OWTA est un organisme à but non lucratif basé à Montréal, fondé en 2009, dont la mission est de rendre les arts plus accessibles aux jeunes de tous horizons. Ayant une formation en gestion du divertissement et une passion pour le travail communautaire, Akilah a créé OWTA après avoir dirigé une école des arts de la scène et constaté que des barrières financières empêchaient de nombreux enfants d’y participer. Ce qui a commencé par des activités parascolaires est rapidement devenu un programme intégré aux salles de classe, notamment une tournée marquante de présentations pour le Mois de l’histoire des Noirs mettant en lumière des pionniers canadiens, ce qui a permis à OWTA de gagner en notoriété.Aujourd’hui, OWTA célèbre son 16e anniversaire, dessert jusqu’à 100 écoles chaque année à travers le Canada et propose une variété de présentations sur la diversité, l’équité et l’inclusion (DEI). Ces présentations, comme « Déconstruire le mot en N » ou « P comme privilège », sont enrichies de musique et de poésie slam – la touche artistique propre à OWTA – et peuvent être adaptées tant aux milieux scolaires qu’aux environnements corporatifs.
Notre conversation a porté sur les changements générationnels dans la philanthropie, les communautés sous-représentées, sa vision pour l’avenir et l’importance du mentorat.
Q : Comment percevez-vous l’évolution culturelle dans l’engagement de la prochaine génération de philanthropes et de bénévoles?
R : Il y a eu un énorme changement depuis mes débuts dans ce domaine, il y a seize ans. La génération Z, en particulier, est très consciente de ce qui se passe dans le monde, à tous les niveaux. En tant que membre de la génération X, je n’étais certainement pas une activiste à l’adolescence. Mais cette génération est très informée, en grande partie grâce aux médias sociaux. Une vidéo d’une minute peut mobiliser rapidement les jeunes, comme on l’a vu très clairement en 2020 avec le mouvement Black Lives Matter (BLM ci-après) après la diffusion de la vidéo de George Floyd. Les jeunes sont plus engagés, ils veulent jouer un rôle de leadership et dire les choses telles qu’elles sont.

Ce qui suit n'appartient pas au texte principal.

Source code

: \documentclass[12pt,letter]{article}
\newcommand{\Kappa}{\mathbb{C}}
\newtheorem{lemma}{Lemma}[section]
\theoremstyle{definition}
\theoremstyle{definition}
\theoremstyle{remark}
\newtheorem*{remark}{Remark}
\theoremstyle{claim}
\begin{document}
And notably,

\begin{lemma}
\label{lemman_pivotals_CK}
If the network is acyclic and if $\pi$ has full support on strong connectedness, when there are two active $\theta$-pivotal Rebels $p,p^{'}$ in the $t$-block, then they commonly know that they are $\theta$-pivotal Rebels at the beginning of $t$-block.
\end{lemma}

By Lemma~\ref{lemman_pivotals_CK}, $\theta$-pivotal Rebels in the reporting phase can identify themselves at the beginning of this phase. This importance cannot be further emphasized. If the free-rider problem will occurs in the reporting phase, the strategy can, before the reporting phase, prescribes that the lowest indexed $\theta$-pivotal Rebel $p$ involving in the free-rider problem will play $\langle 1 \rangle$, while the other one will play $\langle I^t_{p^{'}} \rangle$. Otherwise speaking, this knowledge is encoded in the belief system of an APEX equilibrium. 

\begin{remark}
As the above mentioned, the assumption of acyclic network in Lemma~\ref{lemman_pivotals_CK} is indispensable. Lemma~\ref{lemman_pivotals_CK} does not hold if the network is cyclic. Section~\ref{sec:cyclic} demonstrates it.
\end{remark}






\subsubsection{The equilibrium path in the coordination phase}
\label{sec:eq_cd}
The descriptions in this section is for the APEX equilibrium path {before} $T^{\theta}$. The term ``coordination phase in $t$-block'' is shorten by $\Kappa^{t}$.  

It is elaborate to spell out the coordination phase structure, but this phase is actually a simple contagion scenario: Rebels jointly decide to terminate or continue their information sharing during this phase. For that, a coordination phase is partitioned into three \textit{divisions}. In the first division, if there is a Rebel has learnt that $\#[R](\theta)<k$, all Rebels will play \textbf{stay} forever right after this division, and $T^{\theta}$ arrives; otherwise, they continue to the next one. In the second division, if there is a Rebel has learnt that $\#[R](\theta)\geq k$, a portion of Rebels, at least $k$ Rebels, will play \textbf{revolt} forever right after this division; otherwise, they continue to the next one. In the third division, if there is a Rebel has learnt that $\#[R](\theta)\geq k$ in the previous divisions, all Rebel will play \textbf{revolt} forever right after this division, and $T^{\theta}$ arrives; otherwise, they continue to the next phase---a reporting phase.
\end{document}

Q : Comment le climat politique actuel influence-t-il le travail d’OWTA et/ou vos donateurs ? Est-ce que cela affecte votre approche personnelle ?

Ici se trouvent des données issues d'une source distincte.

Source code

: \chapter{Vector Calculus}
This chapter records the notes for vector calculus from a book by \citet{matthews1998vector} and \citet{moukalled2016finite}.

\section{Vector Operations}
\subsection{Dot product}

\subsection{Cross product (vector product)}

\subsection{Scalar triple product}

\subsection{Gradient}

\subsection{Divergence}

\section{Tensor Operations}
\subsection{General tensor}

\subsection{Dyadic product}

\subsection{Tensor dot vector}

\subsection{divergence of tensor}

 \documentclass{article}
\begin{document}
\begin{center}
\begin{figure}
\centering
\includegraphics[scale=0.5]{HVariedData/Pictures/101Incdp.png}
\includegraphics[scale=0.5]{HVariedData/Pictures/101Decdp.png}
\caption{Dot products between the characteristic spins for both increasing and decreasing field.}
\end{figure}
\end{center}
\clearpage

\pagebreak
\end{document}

R : Oui, dans une certaine mesure. Je ne m’inquiète pas trop de la volatilité des donateurs institutionnels. Nous sommes en relation avec des fondations et des bailleurs de fonds qui partagent la même philosophie qu’OWTA. Toutefois, au niveau individuel, le climat politique est plus déterminant. OWTA est très engagé dans la défense des droits, les initiatives EDI — et nous avons vu certains donateurs cesser de contribuer ou de participer à nos événements. Et c’est tout à fait correct ! Nous voulons attirer des personnes qui partagent notre vision.
Q : Quelle est votre vision pour toucher les communautés traditionnellement sous-représentées dans le milieu philanthropique?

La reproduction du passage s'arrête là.